Par ailleurs, sur le fond, Reporters Sans Frontières multiplie les critiques à l’encontre du texte. « La technique employée pour filtrer le flux internet à la recherche de fichiers piratés n’est pas déterminée« , s’inquiète en premier lieu RSF, qui constate que « s’il s’agit d’un algorithme, il y a fort à craindre que celui-ci ne différencie pas une donnée légale d’une donnée illégale« . De plus, plus fondamentalement, « comment prouver l’innocence de celui dont l’adresse IP a été piratée, pour télécharger des fichiers illégaux, sans laisser de traces ?« .
Elle reproche également le choix de la procédure simplifiée, « celle où un juge unique édicte une ordonnance pénale sans la présence du prévenu ». Et dans des conditions qui, selon l’association, sont contraires aux principes constitutionnels de respect des droits de la défense. Il est en effet prévu « que les données téléchargées illégalement ne soient pas communiquées à l’accusé lors de l’ordonnance pénale« . Concrètement, sauf à ce qu’il demande des précisions à l’Hadopi, celui qui est accusé de piratage ne saura pas ce qu’il est accusé d’avoir piraté.
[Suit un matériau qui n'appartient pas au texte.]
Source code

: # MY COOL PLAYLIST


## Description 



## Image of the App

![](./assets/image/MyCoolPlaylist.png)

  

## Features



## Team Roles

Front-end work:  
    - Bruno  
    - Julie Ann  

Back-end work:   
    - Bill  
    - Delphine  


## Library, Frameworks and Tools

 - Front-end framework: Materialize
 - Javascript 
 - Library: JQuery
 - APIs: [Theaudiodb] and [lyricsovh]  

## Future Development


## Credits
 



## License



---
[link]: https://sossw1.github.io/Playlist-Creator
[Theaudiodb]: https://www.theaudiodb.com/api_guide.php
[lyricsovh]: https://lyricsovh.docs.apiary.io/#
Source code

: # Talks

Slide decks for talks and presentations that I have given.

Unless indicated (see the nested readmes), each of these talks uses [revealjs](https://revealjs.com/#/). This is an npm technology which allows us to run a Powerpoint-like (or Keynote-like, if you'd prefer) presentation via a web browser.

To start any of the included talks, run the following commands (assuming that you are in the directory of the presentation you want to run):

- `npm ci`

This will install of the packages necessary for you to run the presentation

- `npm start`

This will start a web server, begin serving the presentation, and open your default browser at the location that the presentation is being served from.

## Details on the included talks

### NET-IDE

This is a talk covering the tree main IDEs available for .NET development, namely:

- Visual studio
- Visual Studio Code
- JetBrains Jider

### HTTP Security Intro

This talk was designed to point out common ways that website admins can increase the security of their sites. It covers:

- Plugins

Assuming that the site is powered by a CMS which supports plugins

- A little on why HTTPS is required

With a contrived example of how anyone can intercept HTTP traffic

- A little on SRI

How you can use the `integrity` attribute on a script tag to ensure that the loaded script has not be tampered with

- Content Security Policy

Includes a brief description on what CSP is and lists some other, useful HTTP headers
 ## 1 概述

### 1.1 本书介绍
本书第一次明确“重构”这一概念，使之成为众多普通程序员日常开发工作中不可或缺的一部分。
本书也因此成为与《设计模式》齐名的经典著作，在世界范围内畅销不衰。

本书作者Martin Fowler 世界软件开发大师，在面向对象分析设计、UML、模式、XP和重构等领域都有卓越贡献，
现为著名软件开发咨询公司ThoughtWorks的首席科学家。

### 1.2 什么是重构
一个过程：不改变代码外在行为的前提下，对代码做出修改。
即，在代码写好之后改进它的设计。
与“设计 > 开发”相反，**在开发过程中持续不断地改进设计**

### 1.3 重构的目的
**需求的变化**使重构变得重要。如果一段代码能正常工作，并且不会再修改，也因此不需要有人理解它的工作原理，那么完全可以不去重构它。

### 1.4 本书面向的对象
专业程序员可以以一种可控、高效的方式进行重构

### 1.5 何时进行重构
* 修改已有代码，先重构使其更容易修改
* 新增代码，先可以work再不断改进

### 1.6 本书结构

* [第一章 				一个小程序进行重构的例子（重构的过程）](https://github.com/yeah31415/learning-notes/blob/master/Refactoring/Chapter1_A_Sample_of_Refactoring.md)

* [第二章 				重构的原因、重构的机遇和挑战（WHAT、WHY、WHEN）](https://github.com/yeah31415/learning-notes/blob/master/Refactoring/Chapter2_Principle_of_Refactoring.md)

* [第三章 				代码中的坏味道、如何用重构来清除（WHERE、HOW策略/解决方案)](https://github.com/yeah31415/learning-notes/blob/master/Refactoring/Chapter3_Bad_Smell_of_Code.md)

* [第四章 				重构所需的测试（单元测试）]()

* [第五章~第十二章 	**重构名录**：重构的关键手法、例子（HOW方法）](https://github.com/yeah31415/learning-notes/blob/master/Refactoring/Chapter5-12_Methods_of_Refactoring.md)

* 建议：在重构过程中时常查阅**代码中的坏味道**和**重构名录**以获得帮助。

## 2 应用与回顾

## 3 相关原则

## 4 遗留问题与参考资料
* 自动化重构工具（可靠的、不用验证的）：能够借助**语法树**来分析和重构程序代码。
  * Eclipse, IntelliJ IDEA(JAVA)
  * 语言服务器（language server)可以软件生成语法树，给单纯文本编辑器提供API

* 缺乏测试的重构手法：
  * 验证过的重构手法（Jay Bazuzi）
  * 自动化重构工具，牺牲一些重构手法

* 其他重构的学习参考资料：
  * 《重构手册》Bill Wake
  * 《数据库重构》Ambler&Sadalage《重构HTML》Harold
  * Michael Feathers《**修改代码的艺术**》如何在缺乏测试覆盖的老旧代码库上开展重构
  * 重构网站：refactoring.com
L’association compare cette particularité aux « méthodes de censure antérieures à la loi du 29 juillet 1881 sur la liberté de la presse« . En effet, « le censeur était dispensé de rendre compte des motifs ou du contenu d’une censure à la personne concernée« . Or, « tels que définis par la Cour européenne des droits de l’homme dans le cadre du procès équitable, ces droits impliquent que soient communiqués aux parties tous les documents du procès et de l’accusation au nom de l' »égalité des armes » et du « principe d’impartialité » du juge. »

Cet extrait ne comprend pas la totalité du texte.